*EXERCISE OBJECTIVE:* Check each line of the data for the string "questions". Report how many have it, and give nothing else.

──────── INPUT DATA

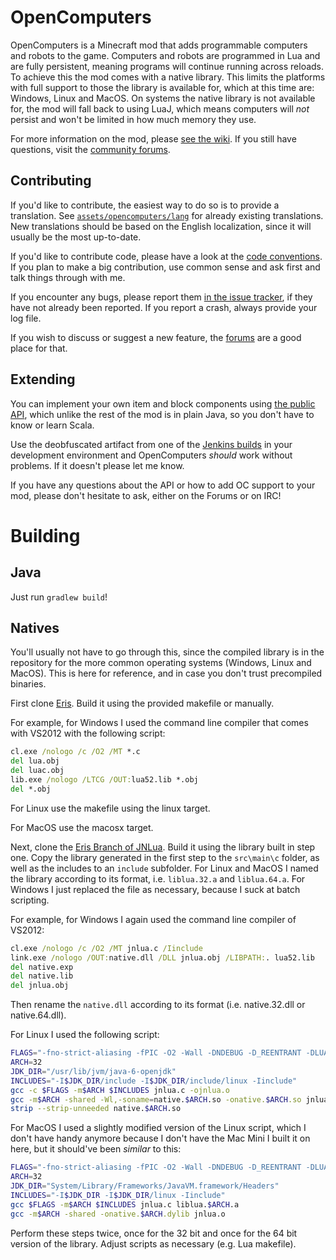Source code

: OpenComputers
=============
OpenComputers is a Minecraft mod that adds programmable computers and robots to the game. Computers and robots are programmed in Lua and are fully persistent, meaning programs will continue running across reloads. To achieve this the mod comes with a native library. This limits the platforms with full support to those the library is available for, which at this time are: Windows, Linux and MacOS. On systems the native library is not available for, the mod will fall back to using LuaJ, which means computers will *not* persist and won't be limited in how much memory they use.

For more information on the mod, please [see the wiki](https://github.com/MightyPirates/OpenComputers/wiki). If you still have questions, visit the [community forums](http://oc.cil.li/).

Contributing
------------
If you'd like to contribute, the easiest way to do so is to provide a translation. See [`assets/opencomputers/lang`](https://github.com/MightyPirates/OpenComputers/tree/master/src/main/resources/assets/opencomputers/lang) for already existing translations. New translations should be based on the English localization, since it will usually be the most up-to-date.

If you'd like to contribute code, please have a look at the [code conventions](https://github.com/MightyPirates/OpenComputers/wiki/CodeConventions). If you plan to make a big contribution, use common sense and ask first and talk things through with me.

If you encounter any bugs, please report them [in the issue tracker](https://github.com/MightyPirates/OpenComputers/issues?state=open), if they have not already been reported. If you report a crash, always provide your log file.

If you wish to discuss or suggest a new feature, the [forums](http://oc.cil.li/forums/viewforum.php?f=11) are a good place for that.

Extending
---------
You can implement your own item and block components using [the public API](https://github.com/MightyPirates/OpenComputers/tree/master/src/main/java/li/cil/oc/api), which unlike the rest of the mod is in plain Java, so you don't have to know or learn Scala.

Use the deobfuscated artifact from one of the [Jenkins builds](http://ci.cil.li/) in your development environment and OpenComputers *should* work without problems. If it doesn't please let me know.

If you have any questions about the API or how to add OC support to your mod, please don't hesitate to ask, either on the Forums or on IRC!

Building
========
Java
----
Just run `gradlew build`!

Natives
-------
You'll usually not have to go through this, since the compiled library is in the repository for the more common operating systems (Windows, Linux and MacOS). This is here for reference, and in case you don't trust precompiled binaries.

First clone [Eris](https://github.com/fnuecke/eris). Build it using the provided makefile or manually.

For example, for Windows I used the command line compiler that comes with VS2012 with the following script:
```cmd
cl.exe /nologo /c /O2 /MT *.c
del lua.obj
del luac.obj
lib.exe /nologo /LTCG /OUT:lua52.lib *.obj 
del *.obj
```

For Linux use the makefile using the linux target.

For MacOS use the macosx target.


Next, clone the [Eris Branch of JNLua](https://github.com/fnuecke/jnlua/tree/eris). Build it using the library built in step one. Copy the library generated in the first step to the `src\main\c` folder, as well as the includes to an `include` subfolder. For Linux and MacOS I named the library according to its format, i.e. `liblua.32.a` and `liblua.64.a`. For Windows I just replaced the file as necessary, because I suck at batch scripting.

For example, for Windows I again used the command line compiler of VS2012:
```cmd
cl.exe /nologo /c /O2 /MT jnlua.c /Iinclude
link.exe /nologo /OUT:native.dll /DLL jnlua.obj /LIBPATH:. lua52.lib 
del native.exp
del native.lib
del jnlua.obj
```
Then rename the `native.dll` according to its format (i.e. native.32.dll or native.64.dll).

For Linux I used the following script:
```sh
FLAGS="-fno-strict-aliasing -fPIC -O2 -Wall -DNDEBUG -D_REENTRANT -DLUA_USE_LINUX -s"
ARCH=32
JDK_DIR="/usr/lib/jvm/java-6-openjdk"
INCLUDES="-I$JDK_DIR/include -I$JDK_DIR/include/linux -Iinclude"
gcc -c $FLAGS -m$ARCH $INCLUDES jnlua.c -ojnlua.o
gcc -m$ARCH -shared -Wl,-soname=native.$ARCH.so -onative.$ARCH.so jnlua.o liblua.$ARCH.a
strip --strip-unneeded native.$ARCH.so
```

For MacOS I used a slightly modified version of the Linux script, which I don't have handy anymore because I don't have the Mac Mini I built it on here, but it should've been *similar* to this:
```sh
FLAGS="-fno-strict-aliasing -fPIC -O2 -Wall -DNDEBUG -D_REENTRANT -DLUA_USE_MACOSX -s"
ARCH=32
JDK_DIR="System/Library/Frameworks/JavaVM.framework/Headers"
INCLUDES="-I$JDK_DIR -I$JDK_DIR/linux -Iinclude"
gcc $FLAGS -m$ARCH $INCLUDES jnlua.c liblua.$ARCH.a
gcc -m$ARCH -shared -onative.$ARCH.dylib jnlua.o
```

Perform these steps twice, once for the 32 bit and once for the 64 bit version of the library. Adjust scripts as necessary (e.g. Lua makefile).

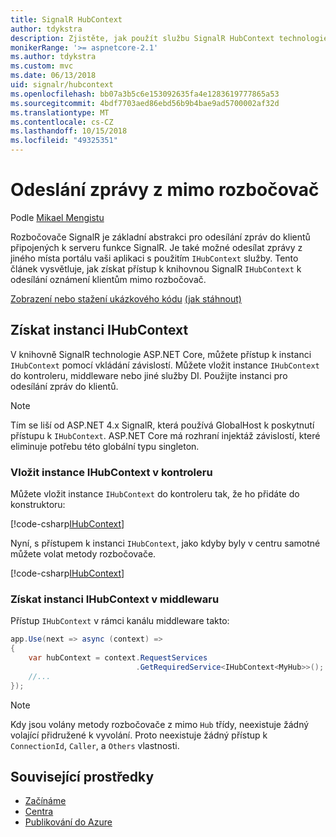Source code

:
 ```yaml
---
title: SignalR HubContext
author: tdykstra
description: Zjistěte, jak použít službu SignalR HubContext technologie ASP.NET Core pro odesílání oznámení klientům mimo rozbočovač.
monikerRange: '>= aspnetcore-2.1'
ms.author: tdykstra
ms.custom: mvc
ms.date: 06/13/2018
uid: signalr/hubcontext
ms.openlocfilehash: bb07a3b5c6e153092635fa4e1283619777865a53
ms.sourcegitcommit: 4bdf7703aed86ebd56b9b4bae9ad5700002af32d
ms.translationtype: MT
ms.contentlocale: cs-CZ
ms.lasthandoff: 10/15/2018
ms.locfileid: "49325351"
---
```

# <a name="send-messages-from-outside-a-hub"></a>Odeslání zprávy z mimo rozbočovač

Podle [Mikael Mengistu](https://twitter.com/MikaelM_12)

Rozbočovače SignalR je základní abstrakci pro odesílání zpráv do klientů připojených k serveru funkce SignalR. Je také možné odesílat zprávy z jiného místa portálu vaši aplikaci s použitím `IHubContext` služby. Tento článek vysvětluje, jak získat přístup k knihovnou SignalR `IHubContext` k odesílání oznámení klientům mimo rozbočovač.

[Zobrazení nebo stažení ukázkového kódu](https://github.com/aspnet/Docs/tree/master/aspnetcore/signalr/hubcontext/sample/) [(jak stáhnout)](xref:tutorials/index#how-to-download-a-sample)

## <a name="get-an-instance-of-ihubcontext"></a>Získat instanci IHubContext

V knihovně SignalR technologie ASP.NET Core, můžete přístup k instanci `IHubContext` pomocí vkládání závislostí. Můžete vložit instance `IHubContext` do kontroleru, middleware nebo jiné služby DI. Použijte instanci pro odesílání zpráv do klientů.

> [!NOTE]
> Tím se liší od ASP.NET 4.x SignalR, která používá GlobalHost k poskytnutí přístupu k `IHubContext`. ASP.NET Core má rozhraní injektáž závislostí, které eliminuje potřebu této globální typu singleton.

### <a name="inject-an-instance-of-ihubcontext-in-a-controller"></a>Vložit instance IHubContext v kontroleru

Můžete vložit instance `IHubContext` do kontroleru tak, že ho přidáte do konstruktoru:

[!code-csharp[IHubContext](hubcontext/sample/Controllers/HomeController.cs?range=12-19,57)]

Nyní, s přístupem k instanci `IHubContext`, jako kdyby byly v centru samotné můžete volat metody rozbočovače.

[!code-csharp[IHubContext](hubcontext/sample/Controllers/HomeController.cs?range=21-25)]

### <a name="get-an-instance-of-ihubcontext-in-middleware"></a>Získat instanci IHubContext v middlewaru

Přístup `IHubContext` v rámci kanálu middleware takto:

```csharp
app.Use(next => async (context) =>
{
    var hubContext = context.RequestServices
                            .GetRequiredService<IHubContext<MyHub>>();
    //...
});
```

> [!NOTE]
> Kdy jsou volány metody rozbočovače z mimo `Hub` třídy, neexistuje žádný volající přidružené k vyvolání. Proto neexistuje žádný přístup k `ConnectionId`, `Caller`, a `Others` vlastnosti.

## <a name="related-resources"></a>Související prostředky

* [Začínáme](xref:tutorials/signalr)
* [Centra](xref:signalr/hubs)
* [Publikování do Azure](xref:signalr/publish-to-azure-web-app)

────────────────
──────── INPUT DATA

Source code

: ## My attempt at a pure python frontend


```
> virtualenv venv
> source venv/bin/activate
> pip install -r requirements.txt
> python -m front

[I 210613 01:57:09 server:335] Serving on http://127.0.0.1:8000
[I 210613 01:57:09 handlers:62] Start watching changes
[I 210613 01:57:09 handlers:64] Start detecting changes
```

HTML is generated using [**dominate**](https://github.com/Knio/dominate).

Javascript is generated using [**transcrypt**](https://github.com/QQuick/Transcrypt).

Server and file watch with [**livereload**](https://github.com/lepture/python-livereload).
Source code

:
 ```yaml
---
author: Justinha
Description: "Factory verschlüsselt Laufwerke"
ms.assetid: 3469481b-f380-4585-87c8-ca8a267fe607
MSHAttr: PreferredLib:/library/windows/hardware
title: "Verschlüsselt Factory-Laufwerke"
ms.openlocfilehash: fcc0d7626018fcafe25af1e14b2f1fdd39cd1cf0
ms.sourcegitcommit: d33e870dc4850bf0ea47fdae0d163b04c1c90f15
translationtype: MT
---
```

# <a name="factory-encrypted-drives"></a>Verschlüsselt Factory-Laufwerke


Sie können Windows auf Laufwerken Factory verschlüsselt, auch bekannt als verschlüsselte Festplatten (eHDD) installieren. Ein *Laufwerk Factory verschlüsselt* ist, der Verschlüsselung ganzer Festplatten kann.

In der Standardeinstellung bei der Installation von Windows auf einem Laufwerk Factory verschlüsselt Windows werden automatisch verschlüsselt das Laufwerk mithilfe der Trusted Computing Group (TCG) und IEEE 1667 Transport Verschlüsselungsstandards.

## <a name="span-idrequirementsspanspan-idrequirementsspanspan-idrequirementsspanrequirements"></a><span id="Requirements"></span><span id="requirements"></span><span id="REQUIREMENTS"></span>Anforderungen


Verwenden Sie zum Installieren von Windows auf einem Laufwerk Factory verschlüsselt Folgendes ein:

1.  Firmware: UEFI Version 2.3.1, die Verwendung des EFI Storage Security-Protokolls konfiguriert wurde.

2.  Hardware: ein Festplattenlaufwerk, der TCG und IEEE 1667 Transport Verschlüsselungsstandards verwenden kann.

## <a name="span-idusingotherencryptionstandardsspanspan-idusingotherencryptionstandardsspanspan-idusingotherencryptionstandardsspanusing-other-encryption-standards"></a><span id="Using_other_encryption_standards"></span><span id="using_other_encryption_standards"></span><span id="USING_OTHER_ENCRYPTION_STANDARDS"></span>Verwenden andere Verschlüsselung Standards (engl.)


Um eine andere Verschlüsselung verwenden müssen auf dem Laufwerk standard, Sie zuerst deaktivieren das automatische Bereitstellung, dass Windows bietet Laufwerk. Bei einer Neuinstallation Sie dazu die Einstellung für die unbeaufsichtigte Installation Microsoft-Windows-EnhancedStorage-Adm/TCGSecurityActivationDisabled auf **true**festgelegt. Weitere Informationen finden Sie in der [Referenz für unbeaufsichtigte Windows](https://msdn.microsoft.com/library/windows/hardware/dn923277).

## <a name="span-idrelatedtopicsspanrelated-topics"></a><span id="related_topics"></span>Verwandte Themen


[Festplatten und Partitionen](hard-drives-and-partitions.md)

────────────────
──────── INPUT DATA

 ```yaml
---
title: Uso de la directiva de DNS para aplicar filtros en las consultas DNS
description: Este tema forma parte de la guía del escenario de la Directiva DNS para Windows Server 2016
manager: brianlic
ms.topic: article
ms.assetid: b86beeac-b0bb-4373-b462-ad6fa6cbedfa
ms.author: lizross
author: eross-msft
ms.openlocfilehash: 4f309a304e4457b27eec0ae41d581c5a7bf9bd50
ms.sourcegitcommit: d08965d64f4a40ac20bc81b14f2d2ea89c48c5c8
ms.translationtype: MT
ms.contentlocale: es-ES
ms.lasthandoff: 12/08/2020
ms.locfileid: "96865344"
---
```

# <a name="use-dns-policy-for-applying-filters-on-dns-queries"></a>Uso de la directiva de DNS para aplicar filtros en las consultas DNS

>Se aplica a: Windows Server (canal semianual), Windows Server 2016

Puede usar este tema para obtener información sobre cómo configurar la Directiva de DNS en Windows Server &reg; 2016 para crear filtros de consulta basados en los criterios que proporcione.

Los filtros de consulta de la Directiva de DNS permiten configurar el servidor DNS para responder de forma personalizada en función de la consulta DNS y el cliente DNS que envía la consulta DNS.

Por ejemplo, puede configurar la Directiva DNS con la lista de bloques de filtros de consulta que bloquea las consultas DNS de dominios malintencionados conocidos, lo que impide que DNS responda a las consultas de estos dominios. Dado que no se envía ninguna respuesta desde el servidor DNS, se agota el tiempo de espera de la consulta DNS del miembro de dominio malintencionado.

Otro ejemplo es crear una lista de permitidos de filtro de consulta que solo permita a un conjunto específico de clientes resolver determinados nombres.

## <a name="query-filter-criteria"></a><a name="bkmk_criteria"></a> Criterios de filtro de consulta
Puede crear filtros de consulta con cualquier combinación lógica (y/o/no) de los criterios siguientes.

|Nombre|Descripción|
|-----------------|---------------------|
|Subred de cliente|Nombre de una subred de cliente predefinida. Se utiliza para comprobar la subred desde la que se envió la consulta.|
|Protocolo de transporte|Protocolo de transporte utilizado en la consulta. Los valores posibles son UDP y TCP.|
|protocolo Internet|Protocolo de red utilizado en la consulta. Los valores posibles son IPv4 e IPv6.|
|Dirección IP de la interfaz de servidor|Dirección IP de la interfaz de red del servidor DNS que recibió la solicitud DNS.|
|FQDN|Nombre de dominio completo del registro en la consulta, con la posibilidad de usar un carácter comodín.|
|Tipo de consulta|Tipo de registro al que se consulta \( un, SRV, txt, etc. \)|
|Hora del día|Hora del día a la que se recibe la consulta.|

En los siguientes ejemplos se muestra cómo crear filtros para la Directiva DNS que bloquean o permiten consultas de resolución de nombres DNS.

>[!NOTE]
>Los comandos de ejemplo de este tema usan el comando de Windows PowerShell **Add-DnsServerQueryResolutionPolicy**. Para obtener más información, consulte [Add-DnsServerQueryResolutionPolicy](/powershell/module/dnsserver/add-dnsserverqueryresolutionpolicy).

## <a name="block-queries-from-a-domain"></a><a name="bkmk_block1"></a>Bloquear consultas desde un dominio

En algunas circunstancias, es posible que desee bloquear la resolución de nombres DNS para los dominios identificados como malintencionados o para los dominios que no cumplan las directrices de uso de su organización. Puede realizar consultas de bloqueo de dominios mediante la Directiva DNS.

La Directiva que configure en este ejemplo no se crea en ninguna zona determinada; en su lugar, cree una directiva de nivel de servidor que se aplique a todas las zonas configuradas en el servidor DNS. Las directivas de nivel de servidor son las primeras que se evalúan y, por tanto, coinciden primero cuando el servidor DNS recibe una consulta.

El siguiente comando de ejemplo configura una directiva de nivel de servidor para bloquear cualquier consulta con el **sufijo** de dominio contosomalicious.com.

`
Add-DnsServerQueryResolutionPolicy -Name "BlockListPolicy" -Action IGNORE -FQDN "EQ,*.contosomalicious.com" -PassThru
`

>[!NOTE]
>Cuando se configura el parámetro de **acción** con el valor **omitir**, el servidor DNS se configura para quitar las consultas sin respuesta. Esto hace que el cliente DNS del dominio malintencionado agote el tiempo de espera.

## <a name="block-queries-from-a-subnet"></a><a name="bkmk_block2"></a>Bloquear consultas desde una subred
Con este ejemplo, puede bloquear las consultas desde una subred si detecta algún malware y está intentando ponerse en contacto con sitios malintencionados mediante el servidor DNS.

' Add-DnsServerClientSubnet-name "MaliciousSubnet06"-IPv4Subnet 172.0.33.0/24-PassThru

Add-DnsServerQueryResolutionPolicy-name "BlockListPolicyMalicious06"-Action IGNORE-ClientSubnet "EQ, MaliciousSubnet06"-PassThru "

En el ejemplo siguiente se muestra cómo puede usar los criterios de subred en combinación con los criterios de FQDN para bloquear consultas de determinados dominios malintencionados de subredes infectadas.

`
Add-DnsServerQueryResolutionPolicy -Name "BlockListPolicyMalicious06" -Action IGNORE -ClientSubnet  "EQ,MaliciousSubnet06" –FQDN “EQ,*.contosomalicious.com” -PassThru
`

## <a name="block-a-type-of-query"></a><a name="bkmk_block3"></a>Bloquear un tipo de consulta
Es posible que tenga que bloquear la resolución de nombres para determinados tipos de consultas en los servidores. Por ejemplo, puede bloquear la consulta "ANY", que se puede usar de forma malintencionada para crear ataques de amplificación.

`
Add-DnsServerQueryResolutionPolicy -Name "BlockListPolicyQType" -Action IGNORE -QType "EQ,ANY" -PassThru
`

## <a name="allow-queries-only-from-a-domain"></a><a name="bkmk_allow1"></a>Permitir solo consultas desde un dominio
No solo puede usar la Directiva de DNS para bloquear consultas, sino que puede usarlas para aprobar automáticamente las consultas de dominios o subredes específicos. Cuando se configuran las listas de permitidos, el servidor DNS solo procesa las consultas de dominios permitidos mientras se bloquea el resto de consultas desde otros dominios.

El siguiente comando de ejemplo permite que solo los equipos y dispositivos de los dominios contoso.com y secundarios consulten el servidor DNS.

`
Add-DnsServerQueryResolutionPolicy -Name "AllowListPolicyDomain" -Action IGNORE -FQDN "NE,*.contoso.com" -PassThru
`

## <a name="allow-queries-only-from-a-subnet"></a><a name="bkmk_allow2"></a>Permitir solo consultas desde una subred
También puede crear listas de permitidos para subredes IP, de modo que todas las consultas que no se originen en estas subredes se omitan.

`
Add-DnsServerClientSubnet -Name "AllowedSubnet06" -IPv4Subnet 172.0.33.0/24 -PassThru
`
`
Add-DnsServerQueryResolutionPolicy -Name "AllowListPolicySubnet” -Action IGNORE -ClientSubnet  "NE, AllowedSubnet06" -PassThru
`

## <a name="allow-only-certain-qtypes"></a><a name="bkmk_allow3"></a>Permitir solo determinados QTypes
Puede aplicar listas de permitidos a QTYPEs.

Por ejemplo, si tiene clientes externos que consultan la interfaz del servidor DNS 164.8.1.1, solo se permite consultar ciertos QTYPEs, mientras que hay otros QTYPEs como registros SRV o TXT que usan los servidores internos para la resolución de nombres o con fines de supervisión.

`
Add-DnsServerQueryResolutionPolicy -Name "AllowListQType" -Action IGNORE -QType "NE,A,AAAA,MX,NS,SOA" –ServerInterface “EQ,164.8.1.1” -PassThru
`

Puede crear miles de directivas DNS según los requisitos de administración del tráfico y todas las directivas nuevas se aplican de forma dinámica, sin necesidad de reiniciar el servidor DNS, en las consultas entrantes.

────────────────

*ANSWER FOR THE TASK:* 2